In general, several studies have been done to investigate the antibiotic resistance in different healthcare settings. In the study conducted by Miller et al. (16), in 2017, less than 10% resistance was reported for the most common Gram-negative bacteria (i.e. Klebsiella spp, Enterobacter spp, and Haemophilus influenza) for ciprofloxacin and/or levofloxacin. The researchers have stated that using fluoroquinolones and aminoglycosides for empirical treatment was the main reason for the observed antibiotic resistance (16). In 2017, Roy et al. (17), conducted a study on 1025 bacteria isolated from the blood samples of children admitted to the hospital of New Delhi to determine the antibiotic resistance pattern. E. coli was the most common isolated Gram-negative bacteria (4.6%) followed by Acinetobacter spp.; Klebsiella spp showed more than 60% resistance against amikacin and ciprofloxacin. Resistance to third-generation cephalosporines was seen in E. coli, Klebsiella spp, and Enterobactor spp. It can be concluded that antibiotic resistance to these drugs is probably increasing in the E. coli strain and precautions must be taken in their application.

The relatively high frequency of the Pseudomonas spp strain among the studied urine samples can be attributed to the high frequency of patients with urinary infections.

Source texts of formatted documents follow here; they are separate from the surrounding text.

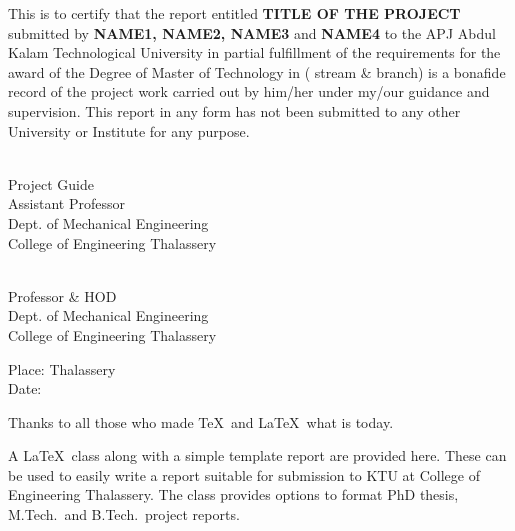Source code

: \documentclass[BTech]{cetlyproj}
\begin{document}
\noindent This is to certify that the report entitled {\large \bf TITLE OF THE PROJECT} submitted by {\bf NAME1, NAME2, NAME3} and {\bf NAME4} to the APJ Abdul Kalam Technological University in partial fulfillment of the requirements for the award of the Degree of Master of Technology in ( stream \& branch) is a bonafide record of the project work carried out by him/her under my/our guidance and supervision. This report in any form has not been submitted to any
other University or Institute for any purpose.

\vspace*{1.0in}

\begin{singlespacing}
\hspace*{-0.25in}
\parbox{2.5in}{
 \\
\noindent Project Guide \\ 
\noindent Assistant Professor \\
\noindent Dept. of Mechanical Engineering\\
\noindent College of Engineering Thalassery \\
} 
\hspace*{0.7in} 
\parbox{2.5in}{
 \\
\noindent Professor \& HOD \\ 
\noindent Dept. of Mechanical Engineering\\
\noindent College of Engineering Thalassery \\
}  
\end{singlespacing}
\vspace*{0.25in}

\noindent Place: Thalassery\\
Date: 


\acknowledgements

Thanks to all those who made \TeX\ and \LaTeX\ what is today.


\abstract


\vspace*{24pt}

\noindent A \LaTeX\ class along with a simple template report are
provided here.  These can be used to easily write a report suitable
for submission to KTU at College of Engineering Thalassery.  The class provides options to format PhD thesis, M.Tech.\ and B.Tech.\ project reports. 
\end{document}
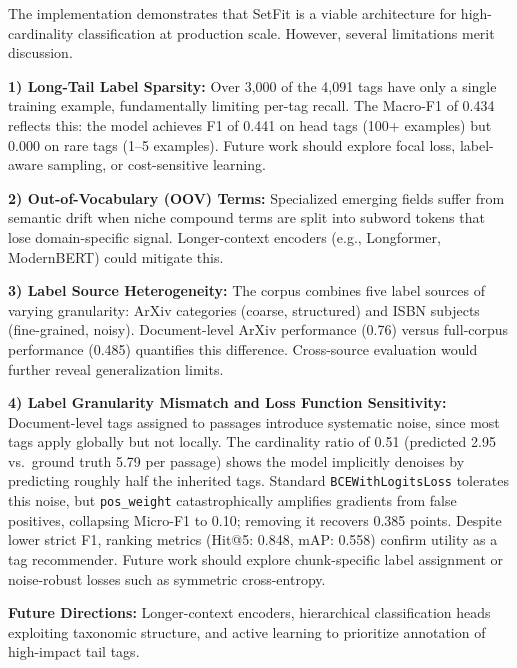 \documentclass[10pt,journal,compsoc]{IEEEtran}
\newcommand{\NumTags}{4,091}
\newcommand{\MicroF}{0.485}
\newcommand{\MacroF}{0.434}
\newcommand{\ArXivMicroF}{0.76}
\newcommand{\PosWeightMicroF}{0.10}
\newcommand{\PosWeightDelta}{0.385}
\newcommand{\HitRateFive}{0.848}
\newcommand{\MAPScore}{0.558}
\newcommand{\BucketHead}{0.441}
\newcommand{\BucketRare}{0.000}
\newcommand{\PredCardinality}{2.95}
\newcommand{\GTCardinality}{5.79}
\newcommand{\CardinalityRatio}{0.51}
\begin{document}
	The implementation demonstrates that SetFit is a viable architecture for high-cardinality classification at production scale. However, several limitations merit discussion.
	
	\textbf{1) Long-Tail Label Sparsity:} 
	Over 3,000 of the \NumTags{} tags have only a single training example, fundamentally limiting per-tag recall. The Macro-F1 of \MacroF{} reflects this: the model achieves F1 of \BucketHead{} on head tags (100+ examples) but \BucketRare{} on rare tags (1–5 examples). Future work should explore focal loss, label-aware sampling, or cost-sensitive learning.
	
	\textbf{2) Out-of-Vocabulary (OOV) Terms:} 
	Specialized emerging fields suffer from semantic drift when niche compound terms are split into subword tokens that lose domain-specific signal. Longer-context encoders (e.g., Longformer, ModernBERT) could mitigate this.
	
	\textbf{3) Label Source Heterogeneity:} 
	The corpus combines five label sources of varying granularity: ArXiv categories (coarse, structured) and ISBN subjects (fine-grained, noisy). Document-level ArXiv performance (\ArXivMicroF{}) versus full-corpus performance (\MicroF{}) quantifies this difference. Cross-source evaluation would further reveal generalization limits.
	
\textbf{4) Label Granularity Mismatch and Loss Function Sensitivity:} 
Document-level tags assigned to passages introduce systematic noise, since most tags apply globally but not locally. The cardinality ratio of \CardinalityRatio{} (predicted \PredCardinality{} vs.\ ground truth \GTCardinality{} per passage) shows the model implicitly denoises by predicting roughly half the inherited tags. Standard \texttt{BCEWithLogitsLoss} tolerates this noise, but \texttt{pos\_weight} catastrophically amplifies gradients from false positives, collapsing Micro-F1 to \PosWeightMicroF{}; removing it recovers \PosWeightDelta{} points. Despite lower strict F1, ranking metrics (Hit@5: \HitRateFive{}, mAP: \MAPScore{}) confirm utility as a tag recommender. Future work should explore chunk-specific label assignment or noise-robust losses such as symmetric cross-entropy.
	
	\textbf{Future Directions:} Longer-context encoders, hierarchical classification heads exploiting taxonomic structure, and active learning to prioritize annotation of high-impact tail tags.
	
\end{document}
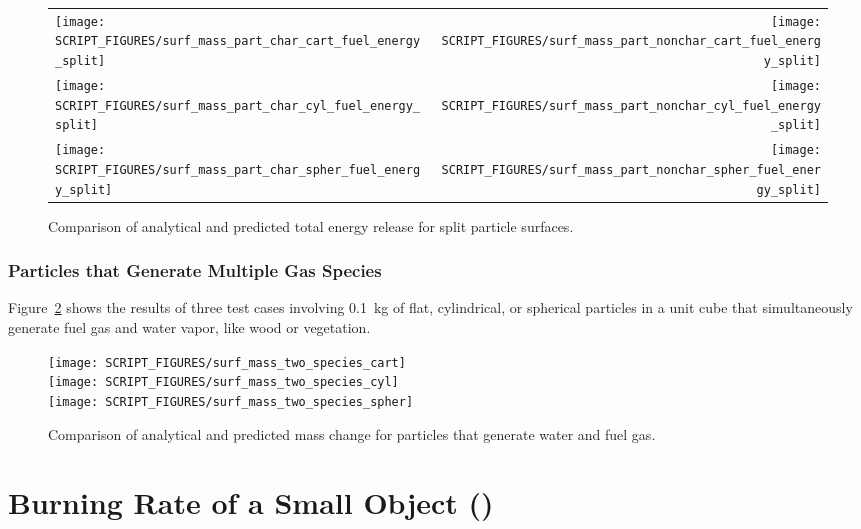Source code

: \documentclass[11pt]{book}
\begin{document}
\begin{figure}[p]
\begin{tabular*}{\textwidth}{l@{\extracolsep{\fill}}r}
\texttt{[image: SCRIPT\_FIGURES/surf\_mass\_part\_char\_cart\_fuel\_energy\_split]} &
\texttt{[image: SCRIPT\_FIGURES/surf\_mass\_part\_nonchar\_cart\_fuel\_energy\_split]} \\
\texttt{[image: SCRIPT\_FIGURES/surf\_mass\_part\_char\_cyl\_fuel\_energy\_split]} &
\texttt{[image: SCRIPT\_FIGURES/surf\_mass\_part\_nonchar\_cyl\_fuel\_energy\_split]} \\
\texttt{[image: SCRIPT\_FIGURES/surf\_mass\_part\_char\_spher\_fuel\_energy\_split]} &
\texttt{[image: SCRIPT\_FIGURES/surf\_mass\_part\_nonchar\_spher\_fuel\_energy\_split]}
\end{tabular*}
\caption[The  test cases, energy conservation]{Comparison of analytical and predicted total energy release for split particle surfaces.}
\label{surf_mass_part_fuel_energy_split}
\end{figure}

\clearpage

\subsubsection{Particles that Generate Multiple Gas Species}
\label{surf_mass_two_species_cart}
\label{surf_mass_two_species_cyl}
\label{surf_mass_two_species_spher}

Figure~\ref{surf_mass_two_species} shows the results of three test cases involving 0.1~kg of flat, cylindrical, or spherical particles in a unit cube that simultaneously generate fuel gas and water vapor, like wood or vegetation.

\begin{figure}[!htb]
\centering
\texttt{[image: SCRIPT\_FIGURES/surf\_mass\_two\_species\_cart]} \\
\texttt{[image: SCRIPT\_FIGURES/surf\_mass\_two\_species\_cyl]} \\
\texttt{[image: SCRIPT\_FIGURES/surf\_mass\_two\_species\_spher]}
\caption[The  test cases]{Comparison of analytical and predicted mass change for particles that generate water and fuel gas.}
\label{surf_mass_two_species}
\end{figure}

\clearpage




\section{Burning Rate of a Small Object (\texorpdfstring{}{cell\_burn\_away})}
\label{cell_burn_away}
\end{document}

These patients usually received different antibiotic treatments, which may be the bases for the growth of pathogenic bacteria and cause the emergence of bacterial resistance.

Due to the high prevalence of Acinetobacter spp in the blood and sputum samples establishment of standard precautions and better infection control policies on the education of hospital staff, especially in the ICU, it seems necessary to decrease antibiotic resistance.

This study has some limitations as well. First, this study was conducted in a medical teaching center and the evaluation of the resistance to all of the common antibiotics used for the Gram-negative bacteria was not feasible due to the limited resources. Second, it cannot fully represent the frequency of drug-resistant Gram-negative isolates in Tehran because the study was performed in a limited period of time and a limited number of samples. Thus, future studies with larger samples size would provide better results. Finally, use of broth microdilution susceptibility testing in combination with the disk diffusion method must be considered in future studies.

In conclusion, the relatively high prevalence of resistant pathogens in the current study, merit further attention by health authorities. Establishment of better infection control policies and education of hospital staff, especially in the ICU, are recommended for the prevention and control of drug-resistant pathogens in the health care settings.